I don’t believe in love stories, but I watch them anyway. Sometimes I am moved to tears. Sometimes I laugh because I connect with the characters. I can relate to them even though I’ve only been in love once in my short life. I guess once is probably enough to last a lifetime. By now, you’ve moved on and I’ve moved on. Your ghost is still here. You have people-in-whom-a-world-waits. I have ‘my little family’ (the summary, the interpretation, my characters and the metaphors of my poems, of course my library, all my books that I have collected over the years). Instead of you I have Rilke. I much prefer the sound of silence after the role that conflict has played in my life, my childhood, the development of my personality. I much prefer the sound of rain, nature, birds. I much prefer the sound of silence in my bedroom, in all the interiors of the house, and if the television has to be on then it must be on the news channel but low so that it can feed my subconscious but not loud so that it makes a noise . I have learned to control my emotions. I know how to sit quietly in a room, in a sleeping posture, but not dreaming, but meditating. Meditate on a mantra or chakra and realize what drives those intensifying factors of humanity, social cohesion in communities in South Africa, what it really means to feel the accumulation of loss, the initial conflicting emotions that arise in your head when you experience grievance, the serious personality, the relevant opinion and of course the fundamentals of behavior of someone (the reset personality) who has had to work very hard to put his life in order.

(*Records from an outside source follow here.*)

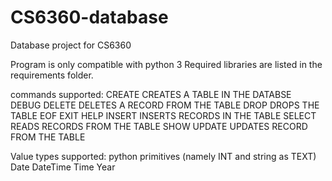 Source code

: # CS6360-database

Database project for CS6360

Program is only compatible with python 3
Required libraries are listed in the requirements folder.

commands supported:
	CREATE					CREATES A TABLE IN THE DATABSE	
	DEBUG
	DELETE					DELETES A RECORD FROM THE TABLE
	DROP					DROPS THE TABLE 
	EOF
	EXIT
	HELP
	INSERT					INSERTS RECORDS IN THE TABLE
	SELECT					READS RECORDS FROM THE TABLE
	SHOW
	UPDATE					UPDATES RECORD FROM THE TABLE

Value types supported:
	python primitives (namely INT and string as TEXT)
	Date
	DateTime
	Time
	Year
	
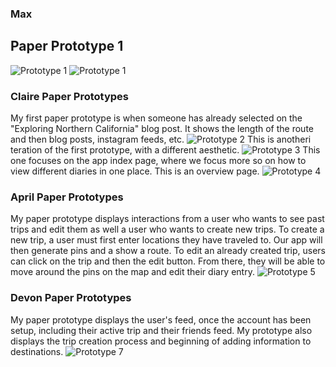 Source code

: ### Max
## Paper Prototype 1
![Prototype 1](/images/max-papermodel.jpg)
![Prototype 1](/images/max-papermodel2.jpg)


### Claire Paper Prototypes
My first paper prototype is when someone has already selected on the "Exploring Northern California" blog post. It shows the length of the route and then blog posts, instagram feeds, etc. 
![Prototype 2](/images/claire-paperprototype1.jpg)
This is anotheri teration of the first prototype, with a different aesthetic.
![Prototype 3](/images/claire-paperprototype2.jpg)
This one focuses on the app index page, where we focus more so on how to view different diaries in one place. This is an overview page.
![Prototype 4](/images/claire-paperprototype3.JPG)

### April Paper Prototypes
My paper prototype displays interactions from a user who wants to see past trips and edit them as well a user who wants to create new trips. To create a new trip, a user must first enter locations they have traveled to. Our app will then generate pins and a show a route. To edit an already created trip, users can click on the trip and then the edit button. From there, they will be able to move around the pins on the map and edit their diary entry.
![Prototype 5](/images/April-paperprototype.jpg)

### Devon Paper Prototypes
My paper prototype displays the user's feed, once the account has been setup, including their active trip and their friends feed.  My prototype also displays the trip creation process and beginning of adding information to destinations.
![Prototype 7](/images/devon-paperprototype.jpg)

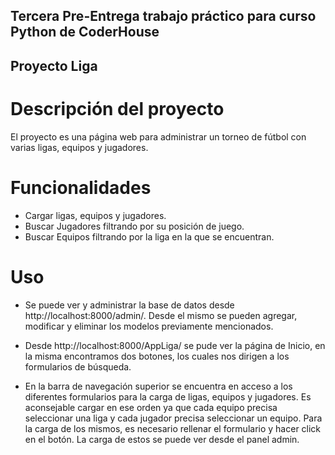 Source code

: ## Tercera Pre-Entrega trabajo práctico para curso Python de CoderHouse

## Proyecto Liga

# Descripción del proyecto

El proyecto es una página web para administrar un torneo de fútbol con varias ligas, equipos y jugadores.

# Funcionalidades

- Cargar ligas, equipos y jugadores. 
- Buscar Jugadores filtrando por su posición de juego.
- Buscar Equipos filtrando por la liga en la que se encuentran.

# Uso

- Se puede ver y administrar la base de datos desde http://localhost:8000/admin/. Desde el mismo se pueden agregar, modificar y eliminar los modelos previamente mencionados.

- Desde http://localhost:8000/AppLiga/ se pude ver la página de Inicio, en la misma encontramos dos botones, los cuales nos dirigen a los formularios de búsqueda.

- En la barra de navegación superior se encuentra en acceso a los diferentes formularios para la carga de ligas, equipos y jugadores. Es aconsejable cargar en ese orden ya que cada equipo precisa seleccionar una liga y cada jugador precisa seleccionar un equipo. Para la carga de los mismos, es necesario rellenar el formulario y hacer click en el botón. La carga de estos se puede ver desde el panel admin.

Robert, I’ve watched you from afar all my life and it finally feels like a huge weight has been lifted off my shoulders, a weight I should never be allowed to carry in the first place. You never came to me. What does it mean to miss company? At best you tolerated me. I can see that clearly now and I can smile too. You were a traced dream, a psychological invention that I remembered when I needed direction towards a goal. You don’t love me, not like that, like that. Seriously, what was I thinking, so young, so brave, with those unbalanced patterns gathering, sharpening, weaving a magic spell into the heat, the glimmer of my mind’s eye wasting your time? In fact, it’s just a terrible waste of time for everyone. Pass the time. Memory changes in an instant. Here’s the thing. I adore you. I dream of you all my life. And every night you are a different person. You have a different name, a different face and I find you in a different place. And every morning I shake it all, I keep the old as if it were dust.